Provided information:
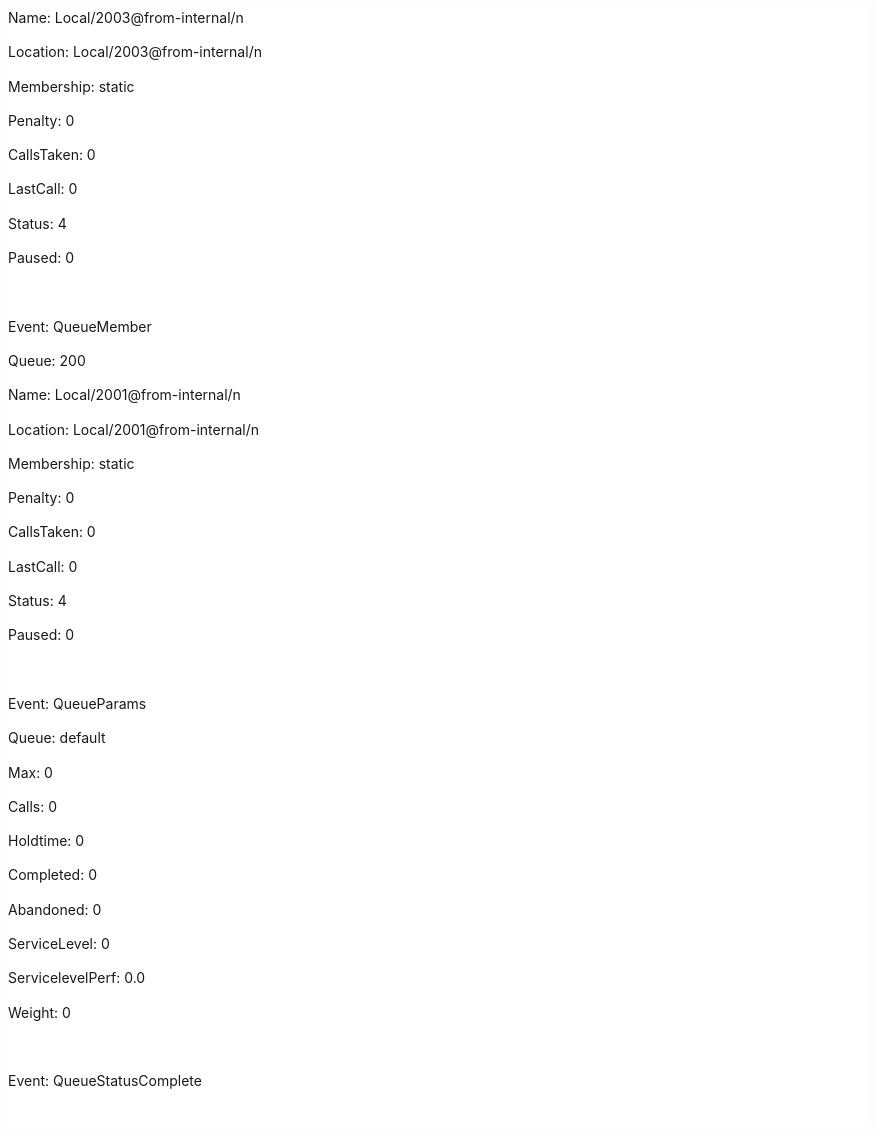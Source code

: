 Name: Local/2003@from-internal/n

Location: Local/2003@from-internal/n

Membership: static

Penalty: 0

CallsTaken: 0

LastCall: 0

Status: 4

Paused: 0

&nbsp;

Event: QueueMember

Queue: 200

Name: Local/2001@from-internal/n

Location: Local/2001@from-internal/n

Membership: static

Penalty: 0

CallsTaken: 0

LastCall: 0

Status: 4

Paused: 0

&nbsp;

Event: QueueParams

Queue: default

Max: 0

Calls: 0

Holdtime: 0

Completed: 0

Abandoned: 0

ServiceLevel: 0

ServicelevelPerf: 0.0

Weight: 0

&nbsp;

Event: QueueStatusComplete

&nbsp;
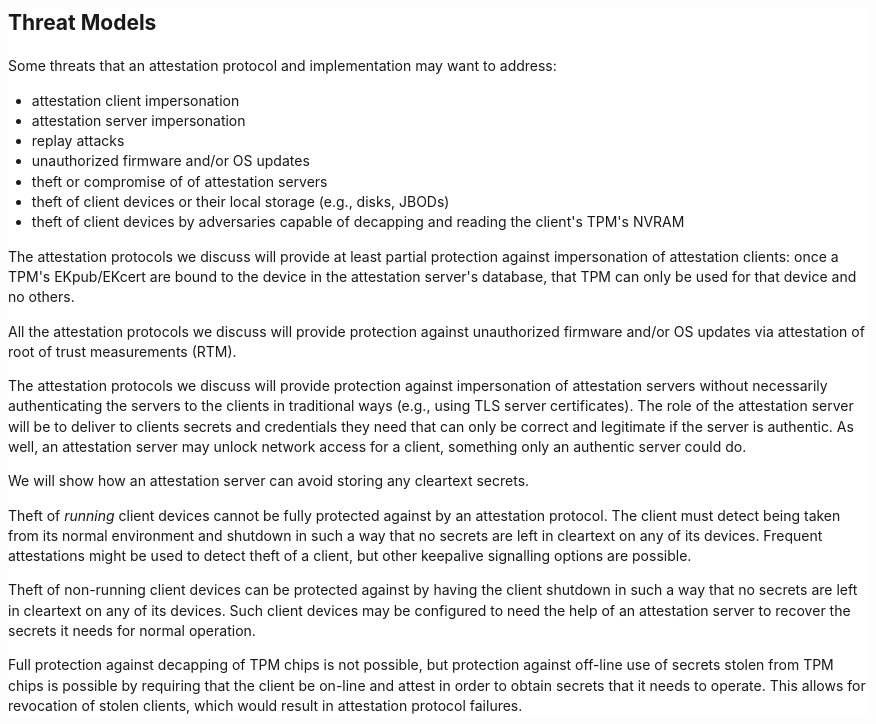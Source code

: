 ## Threat Models

Some threats that an attestation protocol and implementation may want to
address:

 - attestation client impersonation
 - attestation server impersonation
 - replay attacks
 - unauthorized firmware and/or OS updates
 - theft or compromise of of attestation servers
 - theft of client devices or their local storage (e.g., disks, JBODs)
 - theft of client devices by adversaries capable of decapping and
   reading the client's TPM's NVRAM

The attestation protocols we discuss will provide at least partial
protection against impersonation of attestation clients: once a TPM's
EKpub/EKcert are bound to the device in the attestation server's
database, that TPM can only be used for that device and no others.

All the attestation protocols we discuss will provide protection against
unauthorized firmware and/or OS updates via attestation of root of trust
measurements (RTM).

The attestation protocols we discuss will provide protection against
impersonation of attestation servers without necessarily authenticating
the servers to the clients in traditional ways (e.g., using TLS server
certificates).  The role of the attestation server will be to deliver to
clients secrets and credentials they need that can only be correct and
legitimate if the server is authentic.  As well, an attestation server
may unlock network access for a client, something only an authentic
server could do.

We will show how an attestation server can avoid storing any cleartext
secrets.

Theft of _running_ client devices cannot be fully protected against by
an attestation protocol.  The client must detect being taken from its
normal environment and shutdown in such a way that no secrets are left
in cleartext on any of its devices.  Frequent attestations might be used
to detect theft of a client, but other keepalive signalling options are
possible.

Theft of non-running client devices can be protected against by having
the client shutdown in such a way that no secrets are left in cleartext
on any of its devices.  Such client devices may be configured to need
the help of an attestation server to recover the secrets it needs for
normal operation.

Full protection against decapping of TPM chips is not possible, but
protection against off-line use of secrets stolen from TPM chips is
possible by requiring that the client be on-line and attest in order to
obtain secrets that it needs to operate.  This allows for revocation of
stolen clients, which would result in attestation protocol failures.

Task item:
Would you count the lines in the data that contain the word "servers" and state only the number?

Response below:
3